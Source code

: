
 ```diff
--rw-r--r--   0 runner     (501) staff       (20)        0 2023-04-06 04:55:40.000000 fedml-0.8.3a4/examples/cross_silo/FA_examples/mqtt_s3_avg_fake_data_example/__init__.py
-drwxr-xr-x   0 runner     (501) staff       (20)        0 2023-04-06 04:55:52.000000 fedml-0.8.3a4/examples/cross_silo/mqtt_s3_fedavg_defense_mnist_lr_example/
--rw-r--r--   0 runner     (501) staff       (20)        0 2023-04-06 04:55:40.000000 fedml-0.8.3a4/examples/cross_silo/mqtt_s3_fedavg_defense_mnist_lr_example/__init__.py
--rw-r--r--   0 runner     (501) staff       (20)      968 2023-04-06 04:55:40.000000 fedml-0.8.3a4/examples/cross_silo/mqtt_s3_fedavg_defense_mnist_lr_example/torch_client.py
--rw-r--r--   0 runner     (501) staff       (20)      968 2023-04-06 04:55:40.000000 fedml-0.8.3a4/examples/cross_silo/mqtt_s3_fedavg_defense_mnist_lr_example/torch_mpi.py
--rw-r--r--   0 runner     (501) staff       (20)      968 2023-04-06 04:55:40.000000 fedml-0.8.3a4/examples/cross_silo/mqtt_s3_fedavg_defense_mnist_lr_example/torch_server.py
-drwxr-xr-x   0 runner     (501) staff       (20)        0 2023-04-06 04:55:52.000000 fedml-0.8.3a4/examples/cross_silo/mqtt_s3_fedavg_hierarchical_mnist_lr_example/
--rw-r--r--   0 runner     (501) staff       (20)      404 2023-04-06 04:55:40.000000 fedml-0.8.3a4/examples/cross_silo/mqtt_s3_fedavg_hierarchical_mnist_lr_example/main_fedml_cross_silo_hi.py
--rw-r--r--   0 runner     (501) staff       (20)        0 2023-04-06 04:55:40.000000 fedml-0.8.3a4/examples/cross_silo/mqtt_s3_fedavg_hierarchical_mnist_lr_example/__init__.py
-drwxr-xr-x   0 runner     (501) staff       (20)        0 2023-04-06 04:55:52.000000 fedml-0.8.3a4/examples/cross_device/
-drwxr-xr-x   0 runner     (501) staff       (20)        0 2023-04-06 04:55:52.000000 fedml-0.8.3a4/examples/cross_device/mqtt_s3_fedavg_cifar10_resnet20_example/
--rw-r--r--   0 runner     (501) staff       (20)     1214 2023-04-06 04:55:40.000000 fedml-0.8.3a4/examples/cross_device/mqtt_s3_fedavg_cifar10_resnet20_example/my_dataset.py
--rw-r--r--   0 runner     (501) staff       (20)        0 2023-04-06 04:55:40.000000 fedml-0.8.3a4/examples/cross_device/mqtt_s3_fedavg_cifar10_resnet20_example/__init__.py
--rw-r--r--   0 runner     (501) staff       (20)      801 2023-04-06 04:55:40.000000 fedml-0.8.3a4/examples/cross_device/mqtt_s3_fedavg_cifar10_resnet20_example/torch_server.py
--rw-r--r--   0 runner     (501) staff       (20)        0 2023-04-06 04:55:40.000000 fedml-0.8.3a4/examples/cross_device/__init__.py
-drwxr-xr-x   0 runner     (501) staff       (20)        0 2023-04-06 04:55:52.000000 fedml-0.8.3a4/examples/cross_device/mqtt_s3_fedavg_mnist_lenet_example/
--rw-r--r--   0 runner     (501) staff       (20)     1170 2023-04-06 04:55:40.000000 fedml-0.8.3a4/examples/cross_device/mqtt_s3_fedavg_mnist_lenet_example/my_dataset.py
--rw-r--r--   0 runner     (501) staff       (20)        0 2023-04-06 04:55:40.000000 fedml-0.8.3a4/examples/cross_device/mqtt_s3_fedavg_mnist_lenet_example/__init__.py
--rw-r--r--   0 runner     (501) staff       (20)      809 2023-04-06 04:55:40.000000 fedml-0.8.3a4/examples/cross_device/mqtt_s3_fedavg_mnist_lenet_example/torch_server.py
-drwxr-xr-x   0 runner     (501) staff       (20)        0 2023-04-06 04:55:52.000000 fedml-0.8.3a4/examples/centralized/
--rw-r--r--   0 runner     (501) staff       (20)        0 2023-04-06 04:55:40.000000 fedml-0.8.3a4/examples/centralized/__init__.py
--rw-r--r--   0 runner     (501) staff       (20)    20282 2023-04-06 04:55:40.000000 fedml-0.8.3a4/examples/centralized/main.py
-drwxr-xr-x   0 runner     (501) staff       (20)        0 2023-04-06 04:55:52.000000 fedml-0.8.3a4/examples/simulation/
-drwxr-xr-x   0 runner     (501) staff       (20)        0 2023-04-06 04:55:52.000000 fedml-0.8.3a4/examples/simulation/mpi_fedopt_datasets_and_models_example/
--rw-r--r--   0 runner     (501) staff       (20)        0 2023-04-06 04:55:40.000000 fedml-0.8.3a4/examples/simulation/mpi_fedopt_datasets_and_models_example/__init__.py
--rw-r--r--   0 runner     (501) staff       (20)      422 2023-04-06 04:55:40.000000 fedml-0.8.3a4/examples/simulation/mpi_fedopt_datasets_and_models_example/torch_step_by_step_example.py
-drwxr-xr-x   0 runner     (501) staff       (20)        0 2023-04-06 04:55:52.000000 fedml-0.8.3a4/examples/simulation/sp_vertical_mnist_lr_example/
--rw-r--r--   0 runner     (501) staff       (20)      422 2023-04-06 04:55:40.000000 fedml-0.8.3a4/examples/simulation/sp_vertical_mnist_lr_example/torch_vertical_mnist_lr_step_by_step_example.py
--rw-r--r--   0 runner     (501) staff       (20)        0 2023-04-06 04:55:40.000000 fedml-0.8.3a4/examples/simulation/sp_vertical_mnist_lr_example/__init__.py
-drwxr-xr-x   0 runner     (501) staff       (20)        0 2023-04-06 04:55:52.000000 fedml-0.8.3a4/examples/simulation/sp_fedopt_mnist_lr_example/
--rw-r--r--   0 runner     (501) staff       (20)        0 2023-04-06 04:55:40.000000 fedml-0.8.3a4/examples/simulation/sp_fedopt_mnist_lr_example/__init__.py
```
***
* **EXERCISE**:
Copy out the entire listing above exactly.

* **SOLUTION FOR THIS EXERCISE**:
Source code

:
 ```diff
--rw-r--r--   0 runner     (501) staff       (20)        0 2023-04-06 04:55:40.000000 fedml-0.8.3a4/examples/cross_silo/FA_examples/mqtt_s3_avg_fake_data_example/__init__.py
-drwxr-xr-x   0 runner     (501) staff       (20)        0 2023-04-06 04:55:52.000000 fedml-0.8.3a4/examples/cross_silo/mqtt_s3_fedavg_defense_mnist_lr_example/
--rw-r--r--   0 runner     (501) staff       (20)        0 2023-04-06 04:55:40.000000 fedml-0.8.3a4/examples/cross_silo/mqtt_s3_fedavg_defense_mnist_lr_example/__init__.py
--rw-r--r--   0 runner     (501) staff       (20)      968 2023-04-06 04:55:40.000000 fedml-0.8.3a4/examples/cross_silo/mqtt_s3_fedavg_defense_mnist_lr_example/torch_client.py
--rw-r--r--   0 runner     (501) staff       (20)      968 2023-04-06 04:55:40.000000 fedml-0.8.3a4/examples/cross_silo/mqtt_s3_fedavg_defense_mnist_lr_example/torch_mpi.py
--rw-r--r--   0 runner     (501) staff       (20)      968 2023-04-06 04:55:40.000000 fedml-0.8.3a4/examples/cross_silo/mqtt_s3_fedavg_defense_mnist_lr_example/torch_server.py
-drwxr-xr-x   0 runner     (501) staff       (20)        0 2023-04-06 04:55:52.000000 fedml-0.8.3a4/examples/cross_silo/mqtt_s3_fedavg_hierarchical_mnist_lr_example/
--rw-r--r--   0 runner     (501) staff       (20)      404 2023-04-06 04:55:40.000000 fedml-0.8.3a4/examples/cross_silo/mqtt_s3_fedavg_hierarchical_mnist_lr_example/main_fedml_cross_silo_hi.py
--rw-r--r--   0 runner     (501) staff       (20)        0 2023-04-06 04:55:40.000000 fedml-0.8.3a4/examples/cross_silo/mqtt_s3_fedavg_hierarchical_mnist_lr_example/__init__.py
-drwxr-xr-x   0 runner     (501) staff       (20)        0 2023-04-06 04:55:52.000000 fedml-0.8.3a4/examples/cross_device/
-drwxr-xr-x   0 runner     (501) staff       (20)        0 2023-04-06 04:55:52.000000 fedml-0.8.3a4/examples/cross_device/mqtt_s3_fedavg_cifar10_resnet20_example/
--rw-r--r--   0 runner     (501) staff       (20)     1214 2023-04-06 04:55:40.000000 fedml-0.8.3a4/examples/cross_device/mqtt_s3_fedavg_cifar10_resnet20_example/my_dataset.py
--rw-r--r--   0 runner     (501) staff       (20)        0 2023-04-06 04:55:40.000000 fedml-0.8.3a4/examples/cross_device/mqtt_s3_fedavg_cifar10_resnet20_example/__init__.py
--rw-r--r--   0 runner     (501) staff       (20)      801 2023-04-06 04:55:40.000000 fedml-0.8.3a4/examples/cross_device/mqtt_s3_fedavg_cifar10_resnet20_example/torch_server.py
--rw-r--r--   0 runner     (501) staff       (20)        0 2023-04-06 04:55:40.000000 fedml-0.8.3a4/examples/cross_device/__init__.py
-drwxr-xr-x   0 runner     (501) staff       (20)        0 2023-04-06 04:55:52.000000 fedml-0.8.3a4/examples/cross_device/mqtt_s3_fedavg_mnist_lenet_example/
--rw-r--r--   0 runner     (501) staff       (20)     1170 2023-04-06 04:55:40.000000 fedml-0.8.3a4/examples/cross_device/mqtt_s3_fedavg_mnist_lenet_example/my_dataset.py
--rw-r--r--   0 runner     (501) staff       (20)        0 2023-04-06 04:55:40.000000 fedml-0.8.3a4/examples/cross_device/mqtt_s3_fedavg_mnist_lenet_example/__init__.py
--rw-r--r--   0 runner     (501) staff       (20)      809 2023-04-06 04:55:40.000000 fedml-0.8.3a4/examples/cross_device/mqtt_s3_fedavg_mnist_lenet_example/torch_server.py
-drwxr-xr-x   0 runner     (501) staff       (20)        0 2023-04-06 04:55:52.000000 fedml-0.8.3a4/examples/centralized/
--rw-r--r--   0 runner     (501) staff       (20)        0 2023-04-06 04:55:40.000000 fedml-0.8.3a4/examples/centralized/__init__.py
--rw-r--r--   0 runner     (501) staff       (20)    20282 2023-04-06 04:55:40.000000 fedml-0.8.3a4/examples/centralized/main.py
-drwxr-xr-x   0 runner     (501) staff       (20)        0 2023-04-06 04:55:52.000000 fedml-0.8.3a4/examples/simulation/
-drwxr-xr-x   0 runner     (501) staff       (20)        0 2023-04-06 04:55:52.000000 fedml-0.8.3a4/examples/simulation/mpi_fedopt_datasets_and_models_example/
--rw-r--r--   0 runner     (501) staff       (20)        0 2023-04-06 04:55:40.000000 fedml-0.8.3a4/examples/simulation/mpi_fedopt_datasets_and_models_example/__init__.py
--rw-r--r--   0 runner     (501) staff       (20)      422 2023-04-06 04:55:40.000000 fedml-0.8.3a4/examples/simulation/mpi_fedopt_datasets_and_models_example/torch_step_by_step_example.py
-drwxr-xr-x   0 runner     (501) staff       (20)        0 2023-04-06 04:55:52.000000 fedml-0.8.3a4/examples/simulation/sp_vertical_mnist_lr_example/
--rw-r--r--   0 runner     (501) staff       (20)      422 2023-04-06 04:55:40.000000 fedml-0.8.3a4/examples/simulation/sp_vertical_mnist_lr_example/torch_vertical_mnist_lr_step_by_step_example.py
--rw-r--r--   0 runner     (501) staff       (20)        0 2023-04-06 04:55:40.000000 fedml-0.8.3a4/examples/simulation/sp_vertical_mnist_lr_example/__init__.py
-drwxr-xr-x   0 runner     (501) staff       (20)        0 2023-04-06 04:55:52.000000 fedml-0.8.3a4/examples/simulation/sp_fedopt_mnist_lr_example/
--rw-r--r--   0 runner     (501) staff       (20)        0 2023-04-06 04:55:40.000000 fedml-0.8.3a4/examples/simulation/sp_fedopt_mnist_lr_example/__init__.py
```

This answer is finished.